[Source texts of formatted documents]
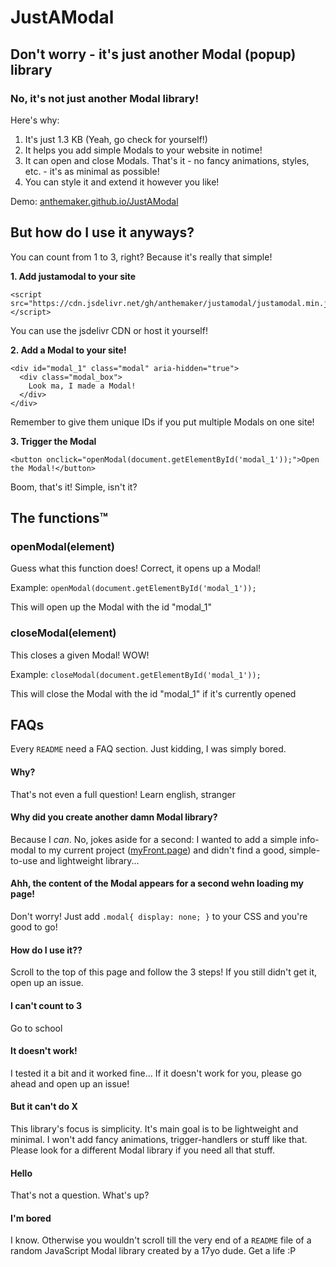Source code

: # JustAModal
## Don't worry - it's just another Modal (popup) library

### No, it's not just another Modal library!
Here's why:
1. It's just 1.3 KB (Yeah, go check for yourself!)
2. It helps you add simple Modals to your website in notime!
3. It can open and close Modals. That's it - no fancy animations, styles, etc. - it's as minimal as possible!
4. You can style it and extend it however you like!

Demo: [anthemaker.github.io/JustAModal](https://anthemaker.github.io/JustAModal/)

## But how do I use it anyways?
You can count from 1 to 3, right? Because it's really that simple!

**1. Add justamodal to your site**
```
<script src="https://cdn.jsdelivr.net/gh/anthemaker/justamodal/justamodal.min.js"></script>
```
You can use the jsdelivr CDN or host it yourself!

**2. Add a Modal to your site!**
```
<div id="modal_1" class="modal" aria-hidden="true">
  <div class="modal_box">
    Look ma, I made a Modal!
  </div>
</div>
```
Remember to give them unique IDs if you put multiple Modals on one site!

**3. Trigger the Modal**
```
<button onclick="openModal(document.getElementById('modal_1'));">Open the Modal!</button>
```

Boom, that's it! Simple, isn't it?

## The functions™

### openModal(element)
Guess what this function does! Correct, it opens up a Modal!

Example: `openModal(document.getElementById('modal_1'));`

This will open up the Modal with the id "modal_1"

### closeModal(element)
This closes a given Modal! WOW!

Example: `closeModal(document.getElementById('modal_1'));`

This will close the Modal with the id "modal_1" if it's currently opened

## FAQs
Every `README` need a FAQ section. Just kidding, I was simply bored.

#### Why?
That's not even a full question! Learn english, stranger

#### Why did you create another damn Modal library?
Because I *can*. No, jokes aside for a second: I wanted to add a simple info-modal to my current project ([myFront.page](https://myfront.page)) and didn't find a good, simple-to-use and lightweight library...

#### Ahh, the content of the Modal appears for a second wehn loading my page!
Don't worry! Just add `.modal{ display: none; }` to your CSS and you're good to go!

#### How do I use it??
Scroll to the top of this page and follow the 3 steps! If you still didn't get it, open up an issue.

#### I can't count to 3
Go to school

#### It doesn't work!
I tested it a bit and it worked fine... If it doesn't work for you, please go ahead and open up an issue!

#### But it can't do X
This library's focus is simplicity. It's main goal is to be lightweight and minimal. I won't add fancy animations, trigger-handlers or stuff like that. Please look for a different Modal library if you need all that stuff.

#### Hello
That's not a question. What's up?

#### I'm bored
I know. Otherwise you wouldn't scroll  till the very end of a `README` file  of a random JavaScript Modal library created by a 17yo dude. Get a life :P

• Task brief:
Beginning at the line above that contains "to your site!**", return each line exactly through the line that contains "#### How do I use it??", and no others.

• Completed exercise:
**2. Add a Modal to your site!**
```
<div id="modal_1" class="modal" aria-hidden="true">
  <div class="modal_box">
    Look ma, I made a Modal!
  </div>
</div>
```
Remember to give them unique IDs if you put multiple Modals on one site!

**3. Trigger the Modal**
```
<button onclick="openModal(document.getElementById('modal_1'));">Open the Modal!</button>
```

Boom, that's it! Simple, isn't it?

## The functions™

### openModal(element)
Guess what this function does! Correct, it opens up a Modal!

Example: `openModal(document.getElementById('modal_1'));`

This will open up the Modal with the id "modal_1"

### closeModal(element)
This closes a given Modal! WOW!

Example: `closeModal(document.getElementById('modal_1'));`

This will close the Modal with the id "modal_1" if it's currently opened

## FAQs
Every `README` need a FAQ section. Just kidding, I was simply bored.

#### Why?
That's not even a full question! Learn english, stranger

#### Why did you create another damn Modal library?
Because I *can*. No, jokes aside for a second: I wanted to add a simple info-modal to my current project ([myFront.page](https://myfront.page)) and didn't find a good, simple-to-use and lightweight library...

#### Ahh, the content of the Modal appears for a second wehn loading my page!
Don't worry! Just add `.modal{ display: none; }` to your CSS and you're good to go!

#### How do I use it??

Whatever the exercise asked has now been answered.